Private healthcare insurance usually covers more of a wide range of medical and dental treatments. Employers also contribute to private health insurance fees and if you are not eligible for state health insurance you can take out private health insurance from local or expat health insurance companies. Some of the largest international ones include – Bupa, Axa and PPP international.

How to register

To register on the health care system you must do this with the German authorities at the local town hall. Once registration is completed, a social insurance number will be given to you which you will then start to make national insurance contributions, this will then allow you to have state run healthcare which is the same as the German nationals.

Health Card

When you have taken out health insurance, you will be given a health card which you will be required to take every time you visit the GP, dentist or a specialist.
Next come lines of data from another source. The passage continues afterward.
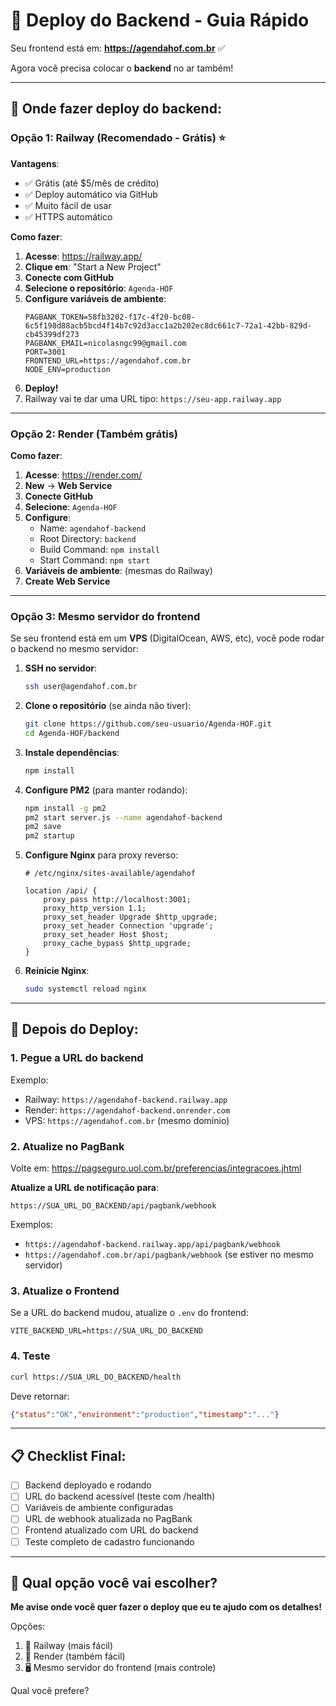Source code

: # 🚀 Deploy do Backend - Guia Rápido

Seu frontend está em: **https://agendahof.com.br** ✅

Agora você precisa colocar o **backend** no ar também!

---

## 🎯 Onde fazer deploy do backend:

### Opção 1: Railway (Recomendado - Grátis) ⭐

**Vantagens**:
- ✅ Grátis (até $5/mês de crédito)
- ✅ Deploy automático via GitHub
- ✅ Muito fácil de usar
- ✅ HTTPS automático

**Como fazer**:

1. **Acesse**: https://railway.app/
2. **Clique em**: "Start a New Project"
3. **Conecte com GitHub**
4. **Selecione o repositório**: `Agenda-HOF`
5. **Configure variáveis de ambiente**:
   ```
   PAGBANK_TOKEN=58fb3202-f17c-4f20-bc08-6c5f198d88acb5bcd4f14b7c92d3acc1a2b202ec8dc661c7-72a1-42bb-829d-cb45399df273
   PAGBANK_EMAIL=nicolasngc99@gmail.com
   PORT=3001
   FRONTEND_URL=https://agendahof.com.br
   NODE_ENV=production
   ```
6. **Deploy!**
7. Railway vai te dar uma URL tipo: `https://seu-app.railway.app`

---

### Opção 2: Render (Também grátis)

**Como fazer**:

1. **Acesse**: https://render.com/
2. **New** → **Web Service**
3. **Conecte GitHub**
4. **Selecione**: `Agenda-HOF`
5. **Configure**:
   - Name: `agendahof-backend`
   - Root Directory: `backend`
   - Build Command: `npm install`
   - Start Command: `npm start`
6. **Variáveis de ambiente**: (mesmas do Railway)
7. **Create Web Service**

---

### Opção 3: Mesmo servidor do frontend

Se seu frontend está em um **VPS** (DigitalOcean, AWS, etc), você pode rodar o backend no mesmo servidor:

1. **SSH no servidor**:
   ```bash
   ssh user@agendahof.com.br
   ```

2. **Clone o repositório** (se ainda não tiver):
   ```bash
   git clone https://github.com/seu-usuario/Agenda-HOF.git
   cd Agenda-HOF/backend
   ```

3. **Instale dependências**:
   ```bash
   npm install
   ```

4. **Configure PM2** (para manter rodando):
   ```bash
   npm install -g pm2
   pm2 start server.js --name agendahof-backend
   pm2 save
   pm2 startup
   ```

5. **Configure Nginx** para proxy reverso:
   ```nginx
   # /etc/nginx/sites-available/agendahof

   location /api/ {
       proxy_pass http://localhost:3001;
       proxy_http_version 1.1;
       proxy_set_header Upgrade $http_upgrade;
       proxy_set_header Connection 'upgrade';
       proxy_set_header Host $host;
       proxy_cache_bypass $http_upgrade;
   }
   ```

6. **Reinicie Nginx**:
   ```bash
   sudo systemctl reload nginx
   ```

---

## 🔧 Depois do Deploy:

### 1. Pegue a URL do backend

Exemplo:
- Railway: `https://agendahof-backend.railway.app`
- Render: `https://agendahof-backend.onrender.com`
- VPS: `https://agendahof.com.br` (mesmo domínio)

### 2. Atualize no PagBank

Volte em: https://pagseguro.uol.com.br/preferencias/integracoes.jhtml

**Atualize a URL de notificação para**:
```
https://SUA_URL_DO_BACKEND/api/pagbank/webhook
```

Exemplos:
- `https://agendahof-backend.railway.app/api/pagbank/webhook`
- `https://agendahof.com.br/api/pagbank/webhook` (se estiver no mesmo servidor)

### 3. Atualize o Frontend

Se a URL do backend mudou, atualize o `.env` do frontend:

```env
VITE_BACKEND_URL=https://SUA_URL_DO_BACKEND
```

### 4. Teste

```bash
curl https://SUA_URL_DO_BACKEND/health
```

Deve retornar:
```json
{"status":"OK","environment":"production","timestamp":"..."}
```

---

## 📋 Checklist Final:

- [ ] Backend deployado e rodando
- [ ] URL do backend acessível (teste com /health)
- [ ] Variáveis de ambiente configuradas
- [ ] URL de webhook atualizada no PagBank
- [ ] Frontend atualizado com URL do backend
- [ ] Teste completo de cadastro funcionando

---

## 🎯 Qual opção você vai escolher?

**Me avise onde você quer fazer o deploy que eu te ajudo com os detalhes!**

Opções:
1. 🚂 Railway (mais fácil)
2. 🎨 Render (também fácil)
3. 🖥️ Mesmo servidor do frontend (mais controle)

Qual você prefere?
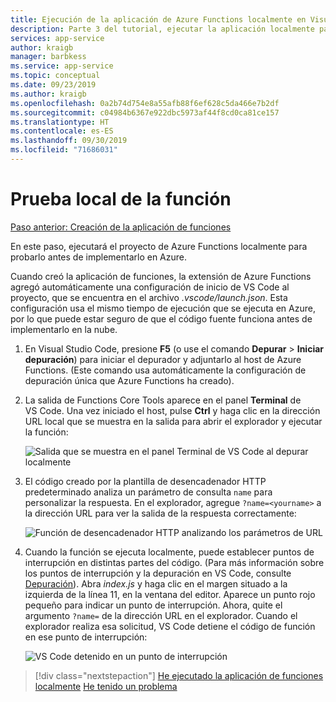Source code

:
 ```yaml
---
title: Ejecución de la aplicación de Azure Functions localmente en Visual Studio Code
description: Parte 3 del tutorial, ejecutar la aplicación localmente para probarla.
services: app-service
author: kraigb
manager: barbkess
ms.service: app-service
ms.topic: conceptual
ms.date: 09/23/2019
ms.author: kraigb
ms.openlocfilehash: 0a2b74d754e8a55afb88f6ef628c5da466e7b2df
ms.sourcegitcommit: c04984b6367e922dbc5973af44f8cd0ca81ce157
ms.translationtype: HT
ms.contentlocale: es-ES
ms.lasthandoff: 09/30/2019
ms.locfileid: "71686031"
---
```

# <a name="test-the-function-locally"></a>Prueba local de la función

[Paso anterior: Creación de la aplicación de funciones](tutorial-vscode-serverless-node-02.md)

En este paso, ejecutará el proyecto de Azure Functions localmente para probarlo antes de implementarlo en Azure.

Cuando creó la aplicación de funciones, la extensión de Azure Functions agregó automáticamente una configuración de inicio de VS Code al proyecto, que se encuentra en el archivo *.vscode/launch.json*. Esta configuración usa el mismo tiempo de ejecución que se ejecuta en Azure, por lo que puede estar seguro de que el código fuente funciona antes de implementarlo en la nube.

1. En Visual Studio Code, presione **F5** (o use el comando **Depurar** > **Iniciar depuración**) para iniciar el depurador y adjuntarlo al host de Azure Functions. (Este comando usa automáticamente la configuración de depuración única que Azure Functions ha creado).

1. La salida de Functions Core Tools aparece en el panel **Terminal** de VS Code. Una vez iniciado el host, pulse **Ctrl** y haga clic en la dirección URL local que se muestra en la salida para abrir el explorador y ejecutar la función:

    ![Salida que se muestra en el panel Terminal de VS Code al depurar localmente](media/functions-extension/local-test-output.png)

1. El código creado por la plantilla de desencadenador HTTP predeterminado analiza un parámetro de consulta `name` para personalizar la respuesta. En el explorador, agregue `?name=<yourname>` a la dirección URL para ver la salida de la respuesta correctamente:

    ![Función de desencadenador HTTP analizando los parámetros de URL](media/functions-extension/local-test-browser.png)

1. Cuando la función se ejecuta localmente, puede establecer puntos de interrupción en distintas partes del código. (Para más información sobre los puntos de interrupción y la depuración en VS Code, consulte [Depuración](https://code.visualstudio.com/docs/editor/debugging)). Abra *index.js* y haga clic en el margen situado a la izquierda de la línea 11, en la ventana del editor. Aparece un punto rojo pequeño para indicar un punto de interrupción. Ahora, quite el argumento `?name=` de la dirección URL en el explorador. Cuando el explorador realiza esa solicitud, VS Code detiene el código de función en ese punto de interrupción:

    ![VS Code detenido en un punto de interrupción](media/functions-extension/debugging-breakpoint.png)

> [!div class="nextstepaction"]
> [He ejecutado la aplicación de funciones localmente](tutorial-vscode-serverless-node-04.md) [He tenido un problema](https://www.research.net/r/PWZWZ52?tutorial=node-deployment-azurefunctions&step=run-app)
The card will have your name, date of birth, address as well as your health insurance data.

The card, which contains your name, date of birth, address and health insurance data, is scanned when you visit a medical service.


Around Germany, there are many pharmacies available and are easy to find with the red A on their sign.

It is a legal requirement that pharmacies are owned and run by a qualified pharmacist but each is only allowed to own three pharmacies around the country. All medicines in the pharmacy are kept behind the counter and only a selection of health products will be available on the shelves.


There are no vaccinations which will be needed by expats when moving to Germany. However, you must ensure you have the routine vaccinations such as:

  • Tetanus
  • Diphtheria
  • Measles, Mumps and Rubella
  • Hepatitis B

Emergency Services

For medical emergencies, you will need to dial 112 which is an emergency helpline with medical professionals who are able to speak some English.

To call an ambulance you will need to dial 115. The majority of the private hospitals and other hospitals in Germany have an accident and emergency unit.